> [Problem requirements]: Each line from the one with "- Ownership & Possession (Eigentum & Besitz)" to the final line of the data must be reproduced exactly, and no other line may appear.

•••••

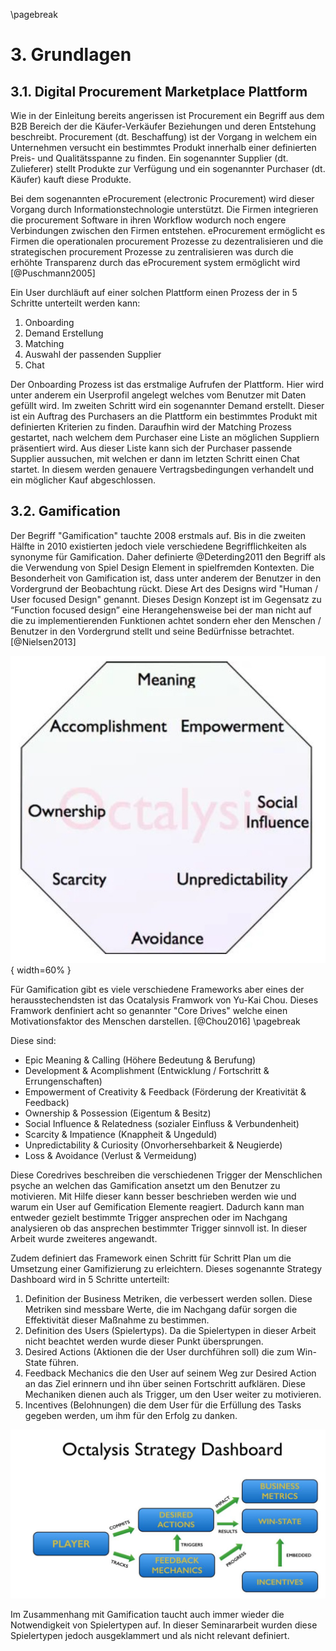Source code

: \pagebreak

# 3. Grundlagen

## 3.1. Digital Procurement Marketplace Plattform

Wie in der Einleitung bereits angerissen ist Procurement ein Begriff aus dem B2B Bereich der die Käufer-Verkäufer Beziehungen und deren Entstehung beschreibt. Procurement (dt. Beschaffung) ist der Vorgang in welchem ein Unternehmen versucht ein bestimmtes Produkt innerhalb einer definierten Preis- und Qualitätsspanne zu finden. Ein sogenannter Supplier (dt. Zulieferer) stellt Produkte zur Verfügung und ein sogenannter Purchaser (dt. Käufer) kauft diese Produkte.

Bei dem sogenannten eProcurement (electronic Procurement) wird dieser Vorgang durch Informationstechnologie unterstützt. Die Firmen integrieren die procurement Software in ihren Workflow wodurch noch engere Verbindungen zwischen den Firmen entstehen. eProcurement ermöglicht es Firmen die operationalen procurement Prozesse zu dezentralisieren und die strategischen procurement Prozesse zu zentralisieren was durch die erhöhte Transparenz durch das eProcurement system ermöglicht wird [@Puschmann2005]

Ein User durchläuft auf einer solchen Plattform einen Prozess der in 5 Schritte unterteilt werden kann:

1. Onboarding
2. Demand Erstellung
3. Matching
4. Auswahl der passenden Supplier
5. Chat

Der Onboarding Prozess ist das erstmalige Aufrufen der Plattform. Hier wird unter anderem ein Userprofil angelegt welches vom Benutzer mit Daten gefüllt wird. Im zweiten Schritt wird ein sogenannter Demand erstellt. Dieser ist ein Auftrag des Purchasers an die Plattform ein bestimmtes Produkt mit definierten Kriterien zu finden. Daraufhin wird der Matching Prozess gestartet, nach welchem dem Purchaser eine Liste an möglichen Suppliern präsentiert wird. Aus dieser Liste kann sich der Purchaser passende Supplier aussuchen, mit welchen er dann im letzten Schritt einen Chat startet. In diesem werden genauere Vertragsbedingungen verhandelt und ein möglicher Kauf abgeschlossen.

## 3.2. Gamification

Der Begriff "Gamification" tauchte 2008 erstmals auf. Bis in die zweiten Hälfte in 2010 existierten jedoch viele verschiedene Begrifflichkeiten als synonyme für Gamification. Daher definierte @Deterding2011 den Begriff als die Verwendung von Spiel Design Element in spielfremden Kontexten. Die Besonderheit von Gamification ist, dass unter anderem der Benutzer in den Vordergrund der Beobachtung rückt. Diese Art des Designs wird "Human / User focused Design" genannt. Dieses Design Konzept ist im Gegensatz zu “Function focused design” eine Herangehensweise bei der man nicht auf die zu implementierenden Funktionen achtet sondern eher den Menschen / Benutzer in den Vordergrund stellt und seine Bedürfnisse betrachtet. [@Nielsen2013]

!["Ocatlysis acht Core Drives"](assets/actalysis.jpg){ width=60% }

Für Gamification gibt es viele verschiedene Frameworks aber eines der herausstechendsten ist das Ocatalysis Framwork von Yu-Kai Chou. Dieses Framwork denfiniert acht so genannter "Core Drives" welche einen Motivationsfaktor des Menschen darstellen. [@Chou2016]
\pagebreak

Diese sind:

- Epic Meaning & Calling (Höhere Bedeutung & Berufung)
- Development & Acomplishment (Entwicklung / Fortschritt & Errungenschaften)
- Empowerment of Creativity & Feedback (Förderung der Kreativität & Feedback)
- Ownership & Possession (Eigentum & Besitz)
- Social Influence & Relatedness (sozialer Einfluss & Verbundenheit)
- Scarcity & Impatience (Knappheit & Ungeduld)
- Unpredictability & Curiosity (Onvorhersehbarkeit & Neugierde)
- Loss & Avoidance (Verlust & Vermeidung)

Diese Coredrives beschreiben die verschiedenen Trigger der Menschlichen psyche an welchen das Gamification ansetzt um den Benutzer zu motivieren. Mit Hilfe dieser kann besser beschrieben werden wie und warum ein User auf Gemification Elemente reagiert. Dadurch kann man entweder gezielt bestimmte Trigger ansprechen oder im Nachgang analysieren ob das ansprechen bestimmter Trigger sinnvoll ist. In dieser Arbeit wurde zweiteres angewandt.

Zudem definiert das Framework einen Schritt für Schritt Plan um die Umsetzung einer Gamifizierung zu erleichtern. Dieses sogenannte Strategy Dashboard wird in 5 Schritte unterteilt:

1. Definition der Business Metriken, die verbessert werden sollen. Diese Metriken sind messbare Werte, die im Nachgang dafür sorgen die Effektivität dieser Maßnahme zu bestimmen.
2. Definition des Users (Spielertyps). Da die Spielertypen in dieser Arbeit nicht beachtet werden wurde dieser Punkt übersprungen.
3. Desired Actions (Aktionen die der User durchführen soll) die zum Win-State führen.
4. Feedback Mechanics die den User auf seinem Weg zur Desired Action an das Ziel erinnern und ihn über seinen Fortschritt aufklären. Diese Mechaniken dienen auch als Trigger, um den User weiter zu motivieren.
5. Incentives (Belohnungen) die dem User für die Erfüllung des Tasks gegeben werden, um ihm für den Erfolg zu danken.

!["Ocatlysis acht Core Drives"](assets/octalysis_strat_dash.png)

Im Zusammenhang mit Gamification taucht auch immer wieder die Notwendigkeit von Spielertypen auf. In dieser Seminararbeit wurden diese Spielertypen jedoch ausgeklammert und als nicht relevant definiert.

•••••

> [Completed exercise]:
- Ownership & Possession (Eigentum & Besitz)
- Social Influence & Relatedness (sozialer Einfluss & Verbundenheit)
- Scarcity & Impatience (Knappheit & Ungeduld)
- Unpredictability & Curiosity (Onvorhersehbarkeit & Neugierde)
- Loss & Avoidance (Verlust & Vermeidung)

Diese Coredrives beschreiben die verschiedenen Trigger der Menschlichen psyche an welchen das Gamification ansetzt um den Benutzer zu motivieren. Mit Hilfe dieser kann besser beschrieben werden wie und warum ein User auf Gemification Elemente reagiert. Dadurch kann man entweder gezielt bestimmte Trigger ansprechen oder im Nachgang analysieren ob das ansprechen bestimmter Trigger sinnvoll ist. In dieser Arbeit wurde zweiteres angewandt.

Zudem definiert das Framework einen Schritt für Schritt Plan um die Umsetzung einer Gamifizierung zu erleichtern. Dieses sogenannte Strategy Dashboard wird in 5 Schritte unterteilt:

1. Definition der Business Metriken, die verbessert werden sollen. Diese Metriken sind messbare Werte, die im Nachgang dafür sorgen die Effektivität dieser Maßnahme zu bestimmen.
2. Definition des Users (Spielertyps). Da die Spielertypen in dieser Arbeit nicht beachtet werden wurde dieser Punkt übersprungen.
3. Desired Actions (Aktionen die der User durchführen soll) die zum Win-State führen.
4. Feedback Mechanics die den User auf seinem Weg zur Desired Action an das Ziel erinnern und ihn über seinen Fortschritt aufklären. Diese Mechaniken dienen auch als Trigger, um den User weiter zu motivieren.
5. Incentives (Belohnungen) die dem User für die Erfüllung des Tasks gegeben werden, um ihm für den Erfolg zu danken.

!["Ocatlysis acht Core Drives"](assets/octalysis_strat_dash.png)

Im Zusammenhang mit Gamification taucht auch immer wieder die Notwendigkeit von Spielertypen auf. In dieser Seminararbeit wurden diese Spielertypen jedoch ausgeklammert und als nicht relevant definiert.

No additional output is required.